= ASSIGNMENT =
Output nothing but the lines from the first line of the entries to the line with "Если искомый сервис", inclusive, exactly as they read.

= AVAILABLE DATA =
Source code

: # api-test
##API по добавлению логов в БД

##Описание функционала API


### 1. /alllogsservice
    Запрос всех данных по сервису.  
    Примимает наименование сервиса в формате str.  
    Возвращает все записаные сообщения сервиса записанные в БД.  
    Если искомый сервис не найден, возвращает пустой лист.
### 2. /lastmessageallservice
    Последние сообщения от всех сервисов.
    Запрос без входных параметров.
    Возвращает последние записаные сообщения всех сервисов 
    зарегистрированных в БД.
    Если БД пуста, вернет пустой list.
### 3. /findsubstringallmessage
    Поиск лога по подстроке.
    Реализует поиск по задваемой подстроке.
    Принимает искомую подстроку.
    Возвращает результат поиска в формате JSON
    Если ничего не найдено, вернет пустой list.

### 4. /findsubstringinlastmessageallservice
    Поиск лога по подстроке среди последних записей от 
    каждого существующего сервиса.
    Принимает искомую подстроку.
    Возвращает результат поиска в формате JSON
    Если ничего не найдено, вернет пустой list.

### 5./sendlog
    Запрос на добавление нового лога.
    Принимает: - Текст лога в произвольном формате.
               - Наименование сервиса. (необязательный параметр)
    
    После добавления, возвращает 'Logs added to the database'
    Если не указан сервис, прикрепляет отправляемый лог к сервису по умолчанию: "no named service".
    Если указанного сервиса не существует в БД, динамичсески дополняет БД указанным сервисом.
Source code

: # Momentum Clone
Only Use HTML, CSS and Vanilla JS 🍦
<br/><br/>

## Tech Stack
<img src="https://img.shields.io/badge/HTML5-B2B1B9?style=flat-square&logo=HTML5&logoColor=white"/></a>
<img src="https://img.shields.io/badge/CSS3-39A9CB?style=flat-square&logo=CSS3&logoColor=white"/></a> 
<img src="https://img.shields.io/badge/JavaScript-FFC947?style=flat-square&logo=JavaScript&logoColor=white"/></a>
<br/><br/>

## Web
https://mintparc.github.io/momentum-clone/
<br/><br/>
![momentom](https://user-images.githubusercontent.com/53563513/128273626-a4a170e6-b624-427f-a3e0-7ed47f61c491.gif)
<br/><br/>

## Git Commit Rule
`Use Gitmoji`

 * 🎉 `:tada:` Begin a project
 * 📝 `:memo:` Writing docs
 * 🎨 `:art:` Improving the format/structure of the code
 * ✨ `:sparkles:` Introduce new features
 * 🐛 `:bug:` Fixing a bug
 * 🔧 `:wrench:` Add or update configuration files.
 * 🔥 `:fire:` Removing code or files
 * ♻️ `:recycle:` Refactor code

= ANSWER TO THIS PROBLEM =
Source code

: # api-test
##API по добавлению логов в БД

##Описание функционала API


### 1. /alllogsservice
    Запрос всех данных по сервису.  
    Примимает наименование сервиса в формате str.  
    Возвращает все записаные сообщения сервиса записанные в БД.  
    Если искомый сервис не найден, возвращает пустой лист.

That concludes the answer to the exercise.